EVENT
Event News
Talk by Dr. Marco Mezzavilla (New York University): "A Full Stack Perspective of 5G mmWave Communications"
Date/Time:
Friday, June 30th, 2017, 15:00-
Place:
National Institute of Informatics
Room 1208
Title:
A Full Stack Perspective of 5G mmWave Communications
Speaker:
Dr. Marco Mezzavilla
New York University
Abstract:
In this talk, Dr. Mezzavilla will provide a description of the most recent activities and key finds conducted at NYU WIRELESS relatively to mmWave communications. The focus will be on NYU's end-to-end research platform, which comprises a channel sounder equipped with 12 steerable antenna elements, a mmWave channel emulator, and a customizable open source network simulator for 5G end-to-end mmWave cellular systems. This platform has been recently awarded a NIST grant to assess the feasibility of mmWave communications for emergency scenarios. Dr. Mezzavilla will then delve into the core of the network simulator, and present some of the most recent results related to the performance of TCP over intermittent mmWave links.
Biography:
Dr. Marco Mezzavilla (mezzavilla (at) nyu.edu) is a Research Scientist at NYU Tandon School of Engineering, where he leads various mmWave-related research projects, mainly focusing on 5G PHY/MAC design. He received the B.Sc. (2007) and the M.Sc. (2010) in Telecommunications Engineering from the University of Padova (Italy), and the Ph.D. (2013) in Information Engineering from the same university.

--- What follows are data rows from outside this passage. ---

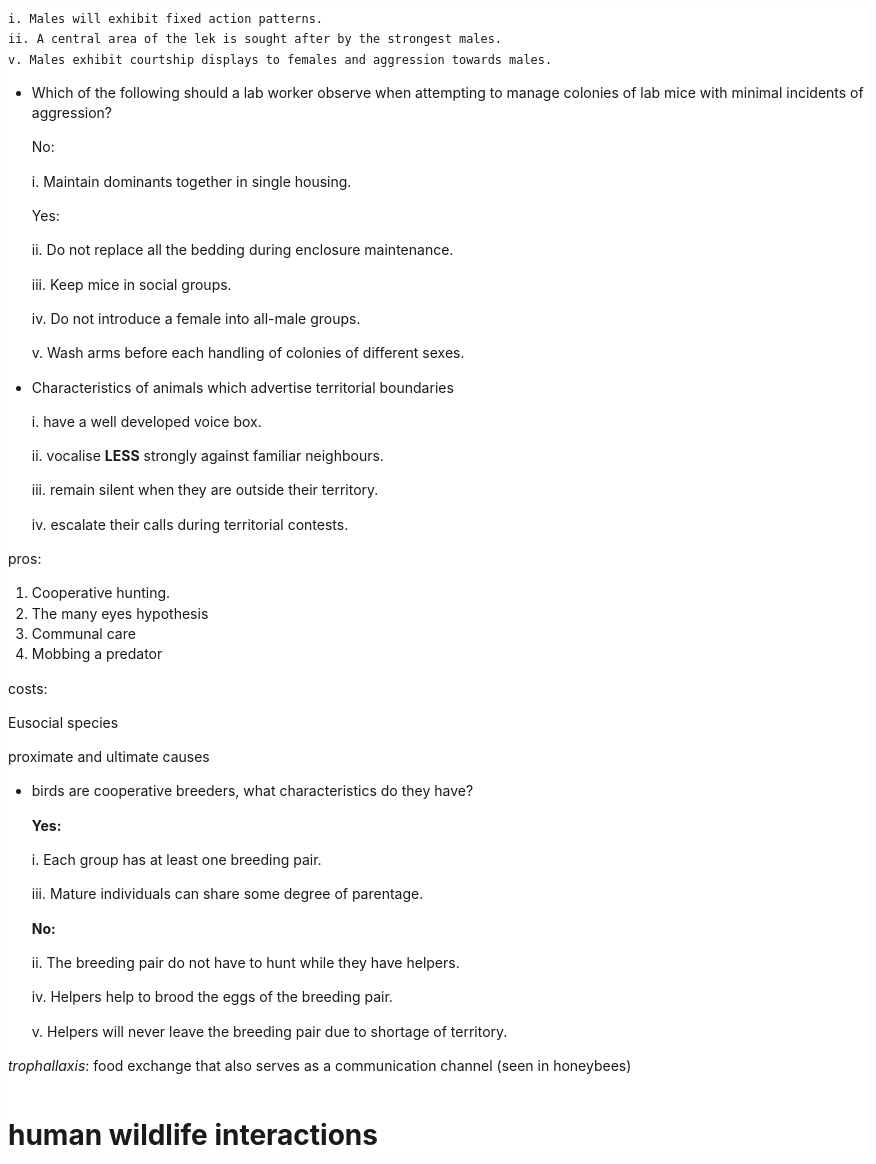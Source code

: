     i. Males will exhibit fixed action patterns.
    ii. A central area of the lek is sought after by the strongest males.
    v. Males exhibit courtship displays to females and aggression towards males.
    
- Which of the following should a lab worker observe when attempting to manage colonies of lab mice with minimal incidents of aggression?
    
    No:
    
    i. Maintain dominants together in single housing.
    
    Yes:
    
    ii. Do not replace all the bedding during enclosure maintenance.
    
    iii. Keep mice in social groups.
    
    iv. Do not introduce a female into all-male groups.
    
    v. Wash arms before each handling of colonies of different sexes.
    
- Characteristics of animals which advertise territorial boundaries
    
    i. have a well developed voice box.
    
    ii. vocalise **LESS** strongly against familiar neighbours.
    
    iii. remain silent when they are outside their territory.
    
    iv. escalate their calls during territorial contests.
    

pros:

1. Cooperative hunting.
2. The many eyes hypothesis
3. Communal care
4. Mobbing a predator

costs:

Eusocial species

proximate and ultimate causes

- birds are cooperative breeders, what characteristics do they have?
    
    **Yes:**
    
    i. Each group has at least one breeding pair.
    
    iii. Mature individuals can share some degree of parentage.
    
    **No:**
    
    ii. The breeding pair do not have to hunt while they have helpers.
    
    iv. Helpers help to brood the eggs of the breeding pair.
    
    v. Helpers will never leave the breeding pair due to shortage of territory.
    

*trophallaxis*: food exchange that also serves as a communication channel (seen in honeybees)

# human wildlife interactions
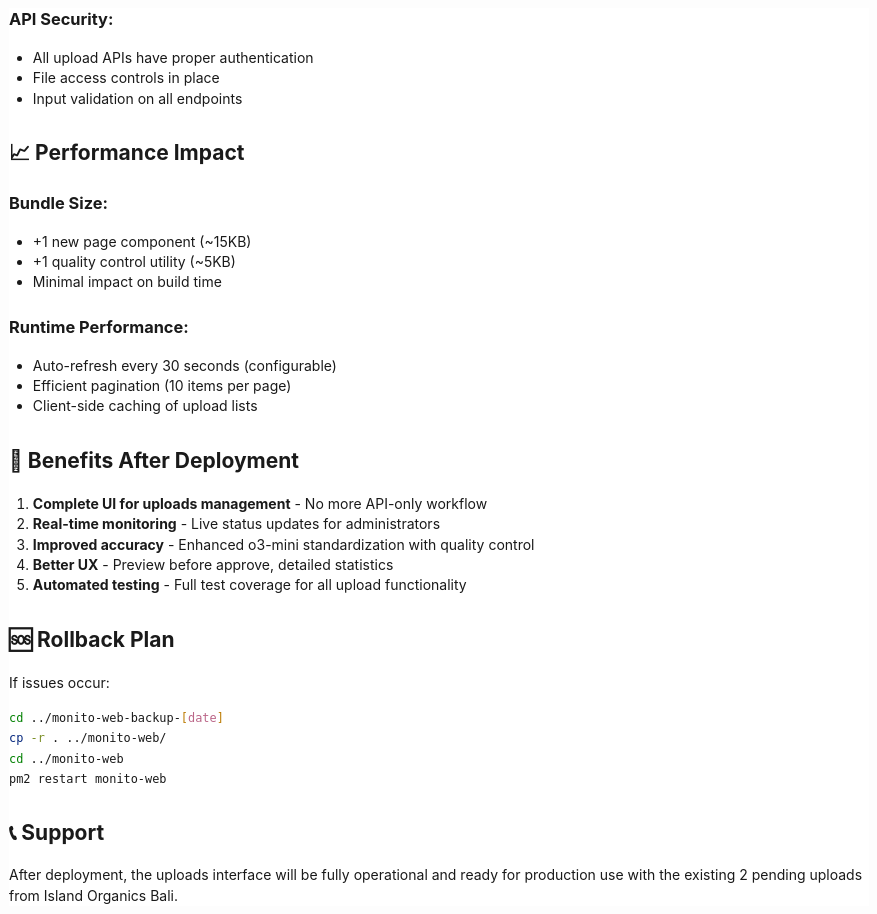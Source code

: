 ### API Security:
- All upload APIs have proper authentication
- File access controls in place
- Input validation on all endpoints

## 📈 Performance Impact

### Bundle Size:
- +1 new page component (~15KB)
- +1 quality control utility (~5KB)
- Minimal impact on build time

### Runtime Performance:
- Auto-refresh every 30 seconds (configurable)
- Efficient pagination (10 items per page)
- Client-side caching of upload lists

## 🎉 Benefits After Deployment

1. **Complete UI for uploads management** - No more API-only workflow
2. **Real-time monitoring** - Live status updates for administrators
3. **Improved accuracy** - Enhanced o3-mini standardization with quality control
4. **Better UX** - Preview before approve, detailed statistics
5. **Automated testing** - Full test coverage for all upload functionality

## 🆘 Rollback Plan

If issues occur:
```bash
cd ../monito-web-backup-[date]
cp -r . ../monito-web/
cd ../monito-web
pm2 restart monito-web
```

## 📞 Support

After deployment, the uploads interface will be fully operational and ready for production use with the existing 2 pending uploads from Island Organics Bali.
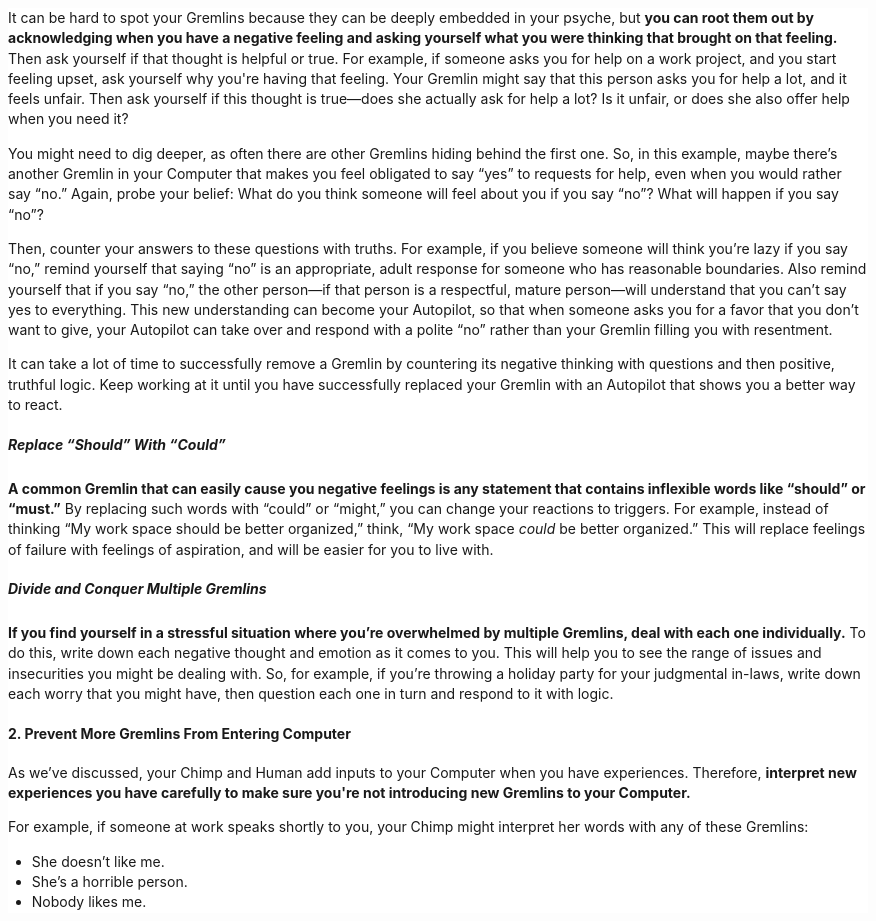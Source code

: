 It can be hard to spot your Gremlins because they can be deeply embedded in your psyche, but **you can root them out by acknowledging when you have a negative feeling and asking yourself what you were thinking that brought on that feeling.** Then ask yourself if that thought is helpful or true. For example, if someone asks you for help on a work project, and you start feeling upset, ask yourself why you're having that feeling. Your Gremlin might say that this person asks you for help a lot, and it feels unfair. Then ask yourself if this thought is true—does she actually ask for help a lot? Is it unfair, or does she also offer help when you need it?

You might need to dig deeper, as often there are other Gremlins hiding behind the first one. So, in this example, maybe there’s another Gremlin in your Computer that makes you feel obligated to say “yes” to requests for help, even when you would rather say “no.” Again, probe your belief: What do you think someone will feel about you if you say “no”? What will happen if you say “no”?

Then, counter your answers to these questions with truths. For example, if you believe someone will think you’re lazy if you say “no,” remind yourself that saying “no” is an appropriate, adult response for someone who has reasonable boundaries. Also remind yourself that if you say “no,” the other person—if that person is a respectful, mature person—will understand that you can’t say yes to everything. This new understanding can become your Autopilot, so that when someone asks you for a favor that you don’t want to give, your Autopilot can take over and respond with a polite “no” rather than your Gremlin filling you with resentment.

It can take a lot of time to successfully remove a Gremlin by countering its negative thinking with questions and then positive, truthful logic. Keep working at it until you have successfully replaced your Gremlin with an Autopilot that shows you a better way to react.

##### Replace “Should” With “Could”

**A common Gremlin that can easily cause you negative feelings is any statement that contains inflexible words like “should” or “must.”** By replacing such words with “could” or “might,” you can change your reactions to triggers. For example, instead of thinking “My work space should be better organized,” think, “My work space _could_ be better organized.” This will replace feelings of failure with feelings of aspiration, and will be easier for you to live with.

##### Divide and Conquer Multiple Gremlins

**If you find yourself in a stressful situation where you’re overwhelmed by multiple Gremlins, deal with each one individually.** To do this, write down each negative thought and emotion as it comes to you. This will help you to see the range of issues and insecurities you might be dealing with. So, for example, if you’re throwing a holiday party for your judgmental in-laws, write down each worry that you might have, then question each one in turn and respond to it with logic.

#### 2\. Prevent More Gremlins From Entering Computer

As we’ve discussed, your Chimp and Human add inputs to your Computer when you have experiences. Therefore, **interpret new experiences you have carefully to make sure you're not introducing new Gremlins to your Computer.**

For example, if someone at work speaks shortly to you, your Chimp might interpret her words with any of these Gremlins:

  * She doesn’t like me.
  * She’s a horrible person.
  * Nobody likes me.


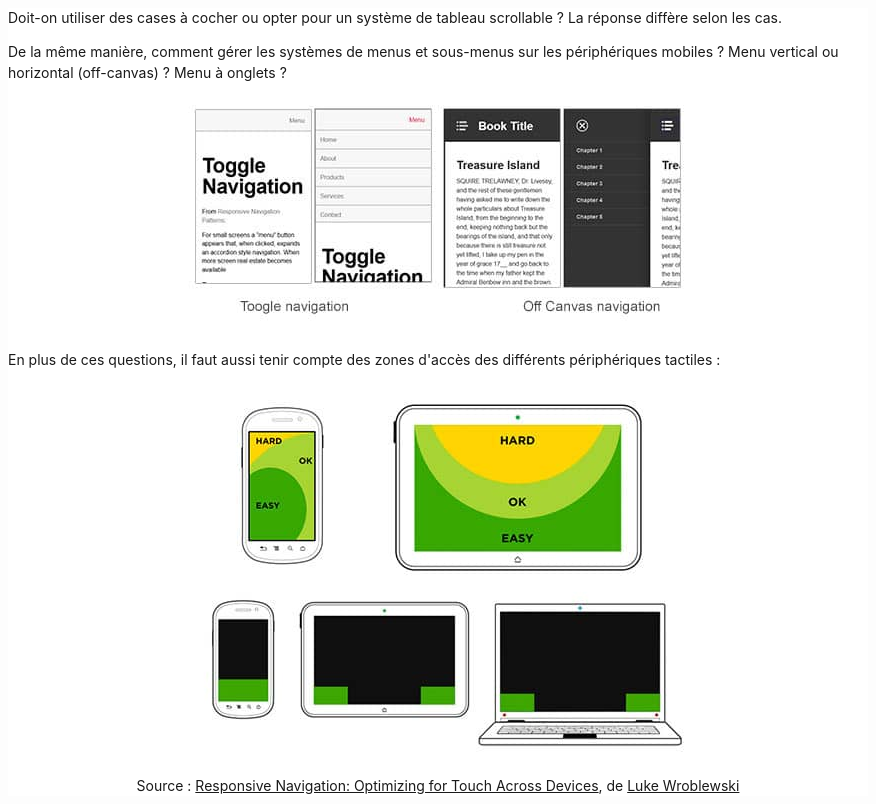 </p>

Doit-on utiliser des cases à cocher ou opter pour un système de tableau scrollable ? La réponse diffère selon les cas.

De la même manière, comment gérer les systèmes de menus et sous-menus sur les périphériques mobiles ? Menu vertical ou horizontal (off-canvas) ? Menu à onglets ?

<p align="center">
  <img src="./images/navigations-mobile.jpg" width="500">
</p>

En plus de ces questions, il faut aussi tenir compte des zones d'accès des différents périphériques tactiles :

<p align="center">
  <img src="./images/touchaccess.jpg" width="500">
</p>

<p align="center">
  Source : <a href="https://www.lukew.com/ff/entry.asp?1649">Responsive Navigation: Optimizing for Touch Across Devices</a>, de <a href="https://www.lukew.com/">Luke Wroblewski</a>
</p>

He held visiting research positions at the NEC Network Laboratories in Heidelberg (Germany, 2009), at the Telematics Department at Polytechnic University of Catalonia (UPC) in Barcelona (Spain, 2010) and at Qualcomm Research in San Diego (USA, 2012). He has authored and co-authored multiple papers in conferences, journals and some patent applications. He is serving as reviewer for many IEEE and ACM conferences, journals and magazines. His research interests include design and validation of communication protocols and applications to Fourth-generation (4G) broadband wireless technologies, millimeter wave communications for 5G networks, multimedia traffic optimization, radio resource management, spectrum sharing, convex optimization, cognitive networks and experimental analysis.